At the beginning of the first lockdown, I found it an intense struggle to focus on on any deep thought for a sustained length of time. Within moments I would find myself again on my phone, “doomscrolling” through news and whispered electronic communication with friends as we all remotely attempt to check in on each other, to keep track.
Days passed, time blurred, the domestic environment slowly seemed more and more unreal as the number of “loops” started to pile up. New rituals emerged, new ways of marking time completely untethered from any day / month notation. Any wider understanding of the moment came via screen, be it a news alert, government broadcast, or chat with a family member on another continent.
I am interested in the phenomenology of this moment, the way it feels to understand you are in a moment of transition, where it is clear that no matter what comes next things will never be the same again. Franco Berardi describes the moment using the Spanish word, umbral.
This work coalesces around the desire to explore this moment, to gain a new perspective on it, and to archive it with an eye to the future.
I’m inspired by the work of Forensic Architecture and their application of digital forensic methodologies to re-examine “settled” narratives. In this work I employ similar approach to explore a familiar environment, building a multi-sensory mise en abyme.
This work is also influenced by Karen Barad’s concept of spacetimemattering, the idea that space, time and matter are inexorably entangled within each other. That in the act of remembering we re-create the event anew.
Another key inspiration is the graphic novel, Here, by Richard McGuire.
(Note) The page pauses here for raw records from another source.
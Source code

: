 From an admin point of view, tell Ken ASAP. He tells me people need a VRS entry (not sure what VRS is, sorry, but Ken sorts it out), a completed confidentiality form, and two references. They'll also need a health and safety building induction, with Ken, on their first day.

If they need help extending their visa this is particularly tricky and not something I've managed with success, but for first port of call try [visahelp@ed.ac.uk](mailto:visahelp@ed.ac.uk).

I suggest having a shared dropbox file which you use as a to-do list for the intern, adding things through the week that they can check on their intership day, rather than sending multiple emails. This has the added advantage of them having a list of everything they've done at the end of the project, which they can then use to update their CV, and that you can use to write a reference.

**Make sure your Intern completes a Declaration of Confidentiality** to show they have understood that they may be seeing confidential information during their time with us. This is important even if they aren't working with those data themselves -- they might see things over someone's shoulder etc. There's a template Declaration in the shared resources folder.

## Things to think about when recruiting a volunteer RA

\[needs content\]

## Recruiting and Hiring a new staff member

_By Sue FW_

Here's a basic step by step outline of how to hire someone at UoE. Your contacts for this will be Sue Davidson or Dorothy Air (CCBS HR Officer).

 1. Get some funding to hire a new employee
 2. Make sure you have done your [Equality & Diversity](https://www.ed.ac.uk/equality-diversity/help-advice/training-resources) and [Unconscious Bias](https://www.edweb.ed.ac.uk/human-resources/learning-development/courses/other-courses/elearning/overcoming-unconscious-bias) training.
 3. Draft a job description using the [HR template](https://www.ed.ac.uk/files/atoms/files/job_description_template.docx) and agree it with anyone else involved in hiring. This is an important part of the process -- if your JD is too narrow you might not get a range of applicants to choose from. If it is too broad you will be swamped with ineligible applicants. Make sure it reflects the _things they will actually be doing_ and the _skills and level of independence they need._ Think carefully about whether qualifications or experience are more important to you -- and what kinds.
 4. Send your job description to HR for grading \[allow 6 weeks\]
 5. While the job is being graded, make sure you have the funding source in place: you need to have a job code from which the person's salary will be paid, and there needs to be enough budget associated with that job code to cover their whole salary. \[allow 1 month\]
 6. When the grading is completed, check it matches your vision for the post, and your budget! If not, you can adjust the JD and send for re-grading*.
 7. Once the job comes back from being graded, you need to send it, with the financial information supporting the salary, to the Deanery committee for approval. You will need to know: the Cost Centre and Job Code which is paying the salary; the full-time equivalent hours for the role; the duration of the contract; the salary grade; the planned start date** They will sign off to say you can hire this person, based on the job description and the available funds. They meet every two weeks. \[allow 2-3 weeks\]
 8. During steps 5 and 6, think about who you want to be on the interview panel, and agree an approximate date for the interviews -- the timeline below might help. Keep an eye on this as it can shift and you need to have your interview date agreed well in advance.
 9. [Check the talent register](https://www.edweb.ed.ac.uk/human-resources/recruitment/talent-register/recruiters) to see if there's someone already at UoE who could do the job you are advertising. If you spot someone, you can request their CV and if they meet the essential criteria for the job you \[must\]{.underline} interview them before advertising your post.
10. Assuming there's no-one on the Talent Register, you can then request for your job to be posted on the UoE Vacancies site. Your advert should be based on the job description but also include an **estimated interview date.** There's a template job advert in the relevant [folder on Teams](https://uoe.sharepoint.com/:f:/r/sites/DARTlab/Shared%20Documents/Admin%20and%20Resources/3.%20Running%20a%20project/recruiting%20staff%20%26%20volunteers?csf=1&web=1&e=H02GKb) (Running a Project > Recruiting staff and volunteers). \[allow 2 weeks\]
In this story McGuire uses the frame of a room as a lens through which to view multiple times throughout history, and their overlapping narratives gives the reader a perspective and understanding epochs wide.
A final inspiration comes from cinema, in particular the cinematography of Alfred Hitchcock. This moment carries with it a sense of anxiety and paranoia, and I have found the films Rear Window and Psycho elegant depictions of this: restricted narratives and forced perspectives.
The work is designed as an ambient, screen based installation. It lives as as fragmented aspects orbiting around and through a domestic environment. As a viewer approaches the work, it loops them in and presents a unified window into the space with their position in space translated to a temporal POV within the work – the participant becomes “time.”
Technical
Lockdown_ is built with Unity, developed on a Windows platform. Unity allowed me to make rapid design changes and leverage the powerful Kinect 2 SDK asset (developed by Rumen Filkov) which handled the head tracking. I adapted a head-tracking example to work with 3 cameras for the triptych arrangement, and added smoothed “follow” cameras which would always be lerping to their target destination. This smoothed the head motion and also allowed me to animate between the “default” orbiting position and the user’s POV.
I decided early on that it was important to make this an AR experience, with the screen remaining static and forming a portal for the user to look through. AR provides a restricted point of view, as opposed to VR which places the viewer within the virtual world. As so much of the experience through lockdown was screen-based, the installation had to make use of screens to tell this story.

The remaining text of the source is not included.